PROBLEM DESCRIPTION>
With the pictures left aside, write out exactly the lines of the listing below from the line with "seals are intact" to the line with "To explore the", both included, and only those.

INPUT MATERIAL>
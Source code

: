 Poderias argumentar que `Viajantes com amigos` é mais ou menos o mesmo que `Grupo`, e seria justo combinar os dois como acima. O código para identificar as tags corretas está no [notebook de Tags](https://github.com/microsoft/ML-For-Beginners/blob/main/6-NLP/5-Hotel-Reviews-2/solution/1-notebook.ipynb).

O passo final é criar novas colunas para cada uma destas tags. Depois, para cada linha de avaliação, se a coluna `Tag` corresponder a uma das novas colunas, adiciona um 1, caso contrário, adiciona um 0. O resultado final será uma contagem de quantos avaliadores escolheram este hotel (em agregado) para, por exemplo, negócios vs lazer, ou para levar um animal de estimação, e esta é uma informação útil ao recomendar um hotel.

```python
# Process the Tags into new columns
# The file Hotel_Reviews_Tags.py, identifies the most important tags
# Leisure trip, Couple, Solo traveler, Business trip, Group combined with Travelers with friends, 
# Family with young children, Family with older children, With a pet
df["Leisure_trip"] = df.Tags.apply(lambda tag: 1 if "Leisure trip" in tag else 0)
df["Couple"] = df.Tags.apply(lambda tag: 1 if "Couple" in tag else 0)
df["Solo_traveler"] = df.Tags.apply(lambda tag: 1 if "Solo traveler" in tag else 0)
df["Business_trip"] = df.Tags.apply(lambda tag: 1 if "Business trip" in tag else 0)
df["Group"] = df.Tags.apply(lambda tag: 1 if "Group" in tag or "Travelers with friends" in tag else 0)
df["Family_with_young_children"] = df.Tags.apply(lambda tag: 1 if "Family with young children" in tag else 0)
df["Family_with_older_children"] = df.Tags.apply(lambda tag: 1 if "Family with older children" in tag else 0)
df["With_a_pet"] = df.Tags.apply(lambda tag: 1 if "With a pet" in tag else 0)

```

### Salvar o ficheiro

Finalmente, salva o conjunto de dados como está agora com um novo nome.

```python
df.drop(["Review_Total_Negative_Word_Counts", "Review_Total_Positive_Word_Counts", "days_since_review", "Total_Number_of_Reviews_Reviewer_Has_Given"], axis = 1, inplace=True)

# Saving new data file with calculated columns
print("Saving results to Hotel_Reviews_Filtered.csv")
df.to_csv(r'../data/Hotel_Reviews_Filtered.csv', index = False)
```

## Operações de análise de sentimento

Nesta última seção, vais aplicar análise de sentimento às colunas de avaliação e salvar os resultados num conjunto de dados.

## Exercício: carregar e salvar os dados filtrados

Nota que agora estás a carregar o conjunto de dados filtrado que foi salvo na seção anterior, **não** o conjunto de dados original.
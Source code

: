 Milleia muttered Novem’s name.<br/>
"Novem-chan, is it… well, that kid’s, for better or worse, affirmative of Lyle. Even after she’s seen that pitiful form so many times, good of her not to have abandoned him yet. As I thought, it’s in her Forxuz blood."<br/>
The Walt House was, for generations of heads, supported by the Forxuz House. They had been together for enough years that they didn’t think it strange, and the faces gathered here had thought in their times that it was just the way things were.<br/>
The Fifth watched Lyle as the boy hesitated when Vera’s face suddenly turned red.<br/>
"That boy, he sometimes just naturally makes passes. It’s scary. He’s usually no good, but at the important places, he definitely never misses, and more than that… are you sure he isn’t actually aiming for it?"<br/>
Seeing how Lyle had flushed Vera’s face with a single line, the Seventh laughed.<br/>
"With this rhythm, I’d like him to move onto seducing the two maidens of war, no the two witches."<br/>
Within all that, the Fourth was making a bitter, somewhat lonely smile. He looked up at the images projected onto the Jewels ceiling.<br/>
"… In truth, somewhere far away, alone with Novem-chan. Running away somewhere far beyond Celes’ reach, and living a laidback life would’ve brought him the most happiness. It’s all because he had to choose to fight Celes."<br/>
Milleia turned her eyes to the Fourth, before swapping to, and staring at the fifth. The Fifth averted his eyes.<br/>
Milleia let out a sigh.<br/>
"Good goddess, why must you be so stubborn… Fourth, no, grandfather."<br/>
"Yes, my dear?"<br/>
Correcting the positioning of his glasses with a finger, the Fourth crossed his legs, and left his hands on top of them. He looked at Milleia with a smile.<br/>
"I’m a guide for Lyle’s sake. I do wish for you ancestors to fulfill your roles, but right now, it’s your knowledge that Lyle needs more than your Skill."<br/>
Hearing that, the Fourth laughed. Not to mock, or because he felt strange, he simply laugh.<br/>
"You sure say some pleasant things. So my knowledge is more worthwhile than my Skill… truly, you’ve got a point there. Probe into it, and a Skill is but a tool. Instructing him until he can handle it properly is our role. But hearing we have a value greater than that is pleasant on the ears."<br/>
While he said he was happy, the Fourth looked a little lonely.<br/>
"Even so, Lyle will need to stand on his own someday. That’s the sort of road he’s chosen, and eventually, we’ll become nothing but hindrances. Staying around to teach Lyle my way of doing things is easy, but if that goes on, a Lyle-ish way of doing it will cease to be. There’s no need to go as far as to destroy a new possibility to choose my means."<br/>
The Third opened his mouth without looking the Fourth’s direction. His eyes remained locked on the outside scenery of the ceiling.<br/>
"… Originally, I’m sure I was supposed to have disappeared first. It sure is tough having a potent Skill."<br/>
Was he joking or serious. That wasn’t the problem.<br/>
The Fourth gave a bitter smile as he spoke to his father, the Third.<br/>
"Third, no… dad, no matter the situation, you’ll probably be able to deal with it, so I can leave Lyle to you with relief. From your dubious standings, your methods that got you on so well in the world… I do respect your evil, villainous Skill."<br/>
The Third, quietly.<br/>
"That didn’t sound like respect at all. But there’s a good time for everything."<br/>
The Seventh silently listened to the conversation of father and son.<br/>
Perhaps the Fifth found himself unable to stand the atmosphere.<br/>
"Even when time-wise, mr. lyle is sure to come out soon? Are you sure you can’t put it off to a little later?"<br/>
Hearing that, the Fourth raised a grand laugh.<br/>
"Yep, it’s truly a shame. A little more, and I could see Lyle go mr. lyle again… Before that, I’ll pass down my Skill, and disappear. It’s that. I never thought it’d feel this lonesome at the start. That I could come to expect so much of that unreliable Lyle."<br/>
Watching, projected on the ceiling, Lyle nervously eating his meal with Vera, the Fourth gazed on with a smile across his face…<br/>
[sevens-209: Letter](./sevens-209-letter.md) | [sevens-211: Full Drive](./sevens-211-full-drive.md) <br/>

...

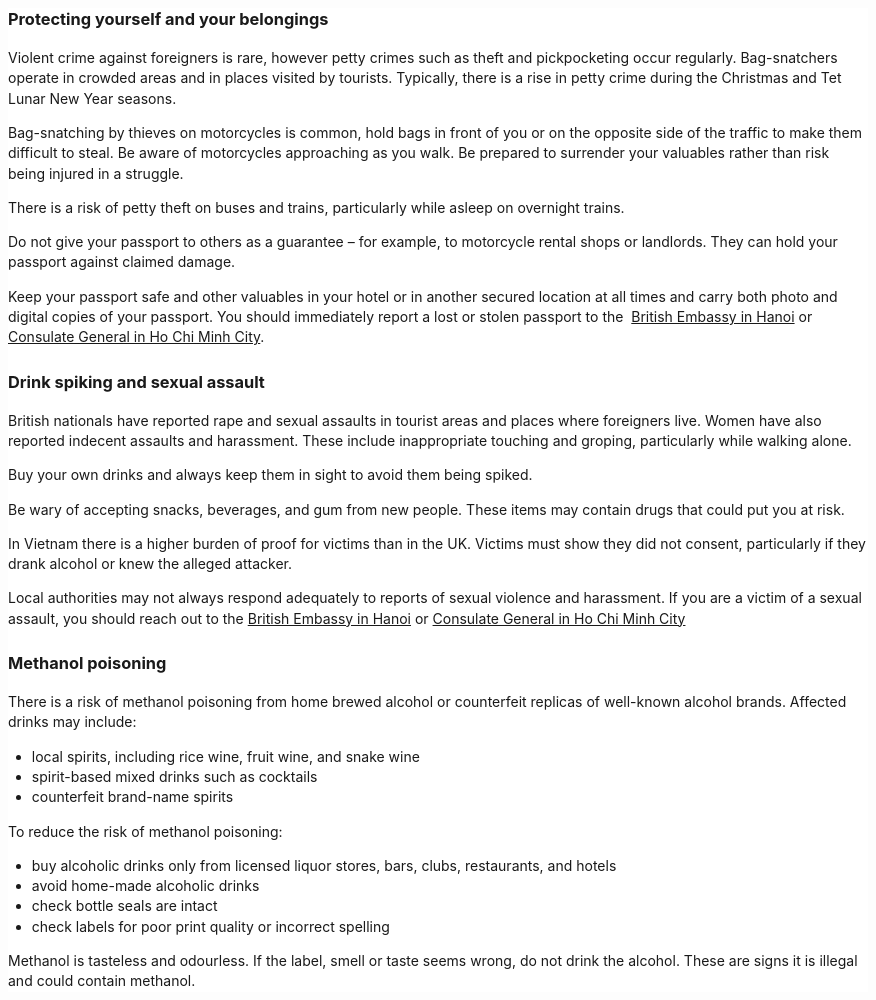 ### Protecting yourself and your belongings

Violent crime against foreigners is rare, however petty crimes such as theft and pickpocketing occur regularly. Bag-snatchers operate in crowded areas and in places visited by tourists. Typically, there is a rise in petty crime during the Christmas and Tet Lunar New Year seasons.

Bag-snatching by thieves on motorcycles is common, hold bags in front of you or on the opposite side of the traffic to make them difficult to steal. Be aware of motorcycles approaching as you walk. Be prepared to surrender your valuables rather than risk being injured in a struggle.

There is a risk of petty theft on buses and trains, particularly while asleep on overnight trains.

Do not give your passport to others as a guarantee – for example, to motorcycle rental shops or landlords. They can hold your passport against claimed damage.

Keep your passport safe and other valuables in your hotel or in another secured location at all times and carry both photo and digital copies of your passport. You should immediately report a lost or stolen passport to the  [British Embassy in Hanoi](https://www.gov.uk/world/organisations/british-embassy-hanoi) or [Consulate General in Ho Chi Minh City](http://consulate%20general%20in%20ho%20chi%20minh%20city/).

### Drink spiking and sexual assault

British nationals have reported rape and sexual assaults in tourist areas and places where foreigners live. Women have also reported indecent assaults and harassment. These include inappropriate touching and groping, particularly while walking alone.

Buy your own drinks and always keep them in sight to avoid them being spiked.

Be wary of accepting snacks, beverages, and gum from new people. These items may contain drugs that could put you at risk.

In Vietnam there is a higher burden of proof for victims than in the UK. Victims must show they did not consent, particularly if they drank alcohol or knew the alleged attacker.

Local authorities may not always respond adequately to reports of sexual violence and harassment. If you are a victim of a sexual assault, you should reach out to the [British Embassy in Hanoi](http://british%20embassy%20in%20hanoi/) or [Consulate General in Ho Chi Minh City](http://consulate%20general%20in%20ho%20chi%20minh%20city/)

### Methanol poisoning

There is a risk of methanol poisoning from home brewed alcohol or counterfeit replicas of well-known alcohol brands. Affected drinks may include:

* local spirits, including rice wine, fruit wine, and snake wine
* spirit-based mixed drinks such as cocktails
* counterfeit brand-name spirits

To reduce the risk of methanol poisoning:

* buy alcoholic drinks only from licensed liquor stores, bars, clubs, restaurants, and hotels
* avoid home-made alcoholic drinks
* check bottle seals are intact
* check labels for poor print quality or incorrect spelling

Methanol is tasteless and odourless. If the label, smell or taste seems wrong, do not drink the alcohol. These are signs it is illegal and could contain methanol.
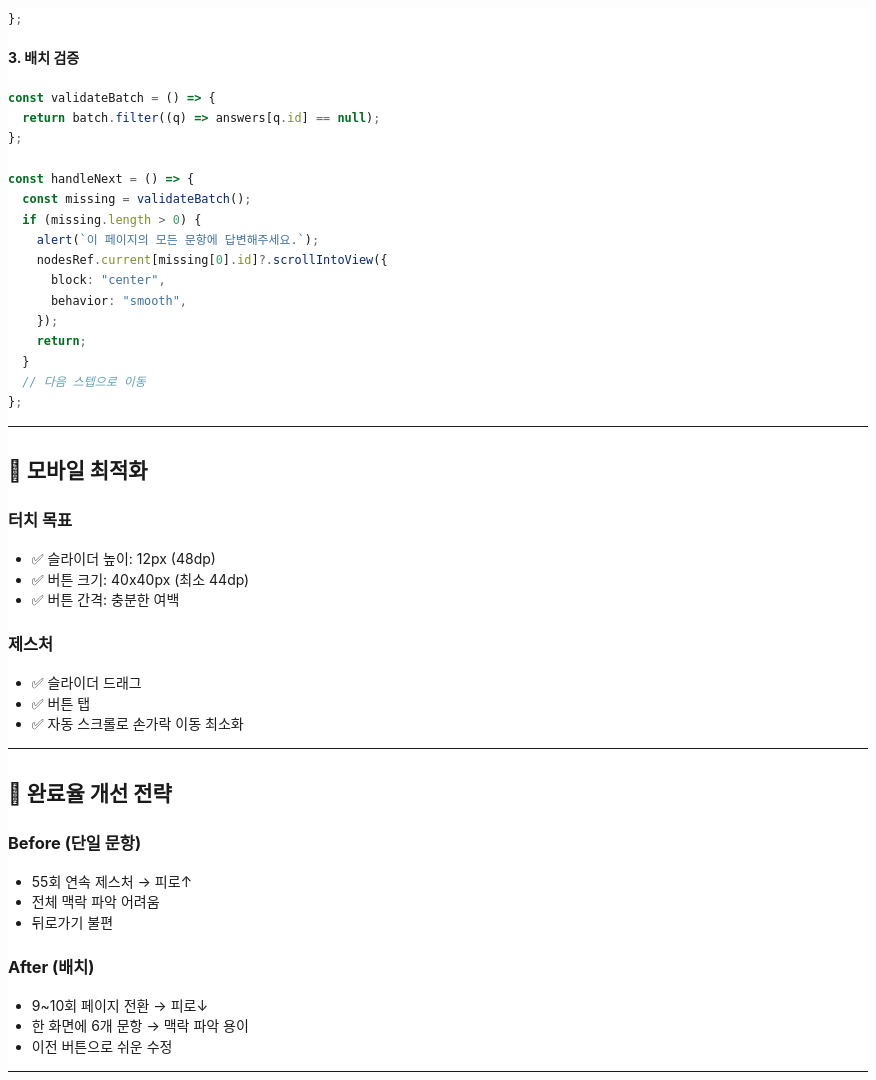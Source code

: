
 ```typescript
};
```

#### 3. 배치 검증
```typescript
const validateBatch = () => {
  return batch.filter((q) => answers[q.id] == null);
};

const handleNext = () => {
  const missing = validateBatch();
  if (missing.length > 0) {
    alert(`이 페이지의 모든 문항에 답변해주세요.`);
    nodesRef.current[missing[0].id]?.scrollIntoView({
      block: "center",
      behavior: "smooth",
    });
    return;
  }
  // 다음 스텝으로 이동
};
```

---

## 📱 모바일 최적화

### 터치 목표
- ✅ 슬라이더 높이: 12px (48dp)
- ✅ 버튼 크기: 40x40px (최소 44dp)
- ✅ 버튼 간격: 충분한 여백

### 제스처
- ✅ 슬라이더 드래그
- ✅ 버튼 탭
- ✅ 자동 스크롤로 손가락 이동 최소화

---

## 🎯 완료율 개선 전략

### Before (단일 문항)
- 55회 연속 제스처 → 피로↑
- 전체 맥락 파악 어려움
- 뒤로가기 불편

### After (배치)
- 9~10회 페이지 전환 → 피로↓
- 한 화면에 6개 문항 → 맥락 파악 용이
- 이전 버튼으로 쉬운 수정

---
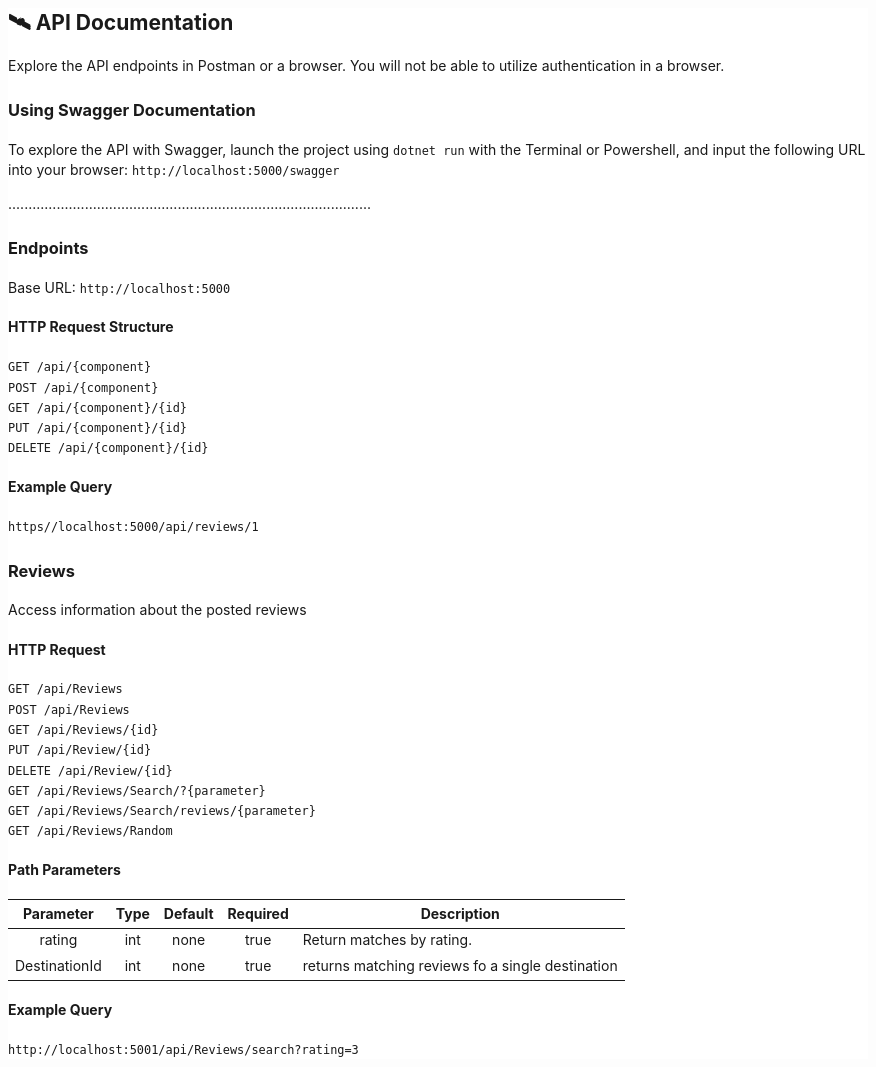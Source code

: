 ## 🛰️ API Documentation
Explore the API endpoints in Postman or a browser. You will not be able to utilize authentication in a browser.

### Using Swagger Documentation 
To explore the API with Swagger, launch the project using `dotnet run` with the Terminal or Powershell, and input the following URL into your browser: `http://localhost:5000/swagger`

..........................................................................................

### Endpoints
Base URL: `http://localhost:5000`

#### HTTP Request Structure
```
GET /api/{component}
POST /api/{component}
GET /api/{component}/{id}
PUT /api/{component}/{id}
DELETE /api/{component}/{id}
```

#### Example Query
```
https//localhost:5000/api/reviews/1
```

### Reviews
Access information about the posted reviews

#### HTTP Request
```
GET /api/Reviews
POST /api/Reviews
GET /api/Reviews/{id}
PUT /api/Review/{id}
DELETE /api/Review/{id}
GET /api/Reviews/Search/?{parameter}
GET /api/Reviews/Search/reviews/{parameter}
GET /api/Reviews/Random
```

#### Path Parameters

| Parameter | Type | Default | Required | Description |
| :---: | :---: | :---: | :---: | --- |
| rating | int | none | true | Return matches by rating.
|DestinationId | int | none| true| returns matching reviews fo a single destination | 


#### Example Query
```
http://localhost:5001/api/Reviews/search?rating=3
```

WRITTEN ANSWER>
* check bottle seals are intact
* check labels for poor print quality or incorrect spelling

Methanol is tasteless and odourless. If the label, smell or taste seems wrong, do not drink the alcohol. These are signs it is illegal and could contain methanol.
Source code

:
 ```typescript
};
```

#### 3. 배치 검증
```typescript
const validateBatch = () => {
  return batch.filter((q) => answers[q.id] == null);
};

const handleNext = () => {
  const missing = validateBatch();
  if (missing.length > 0) {
    alert(`이 페이지의 모든 문항에 답변해주세요.`);
    nodesRef.current[missing[0].id]?.scrollIntoView({
      block: "center",
      behavior: "smooth",
    });
    return;
  }
  // 다음 스텝으로 이동
};
```

---

## 📱 모바일 최적화

### 터치 목표
- ✅ 슬라이더 높이: 12px (48dp)
- ✅ 버튼 크기: 40x40px (최소 44dp)
- ✅ 버튼 간격: 충분한 여백

### 제스처
- ✅ 슬라이더 드래그
- ✅ 버튼 탭
- ✅ 자동 스크롤로 손가락 이동 최소화

---

## 🎯 완료율 개선 전략

### Before (단일 문항)
- 55회 연속 제스처 → 피로↑
- 전체 맥락 파악 어려움
- 뒤로가기 불편

### After (배치)
- 9~10회 페이지 전환 → 피로↓
- 한 화면에 6개 문항 → 맥락 파악 용이
- 이전 버튼으로 쉬운 수정

---
Source code

: ## 🛰️ API Documentation
Explore the API endpoints in Postman or a browser. You will not be able to utilize authentication in a browser.

### Using Swagger Documentation 
To explore the API with Swagger, launch the project using `dotnet run` with the Terminal or Powershell, and input the following URL into your browser: `http://localhost:5000/swagger`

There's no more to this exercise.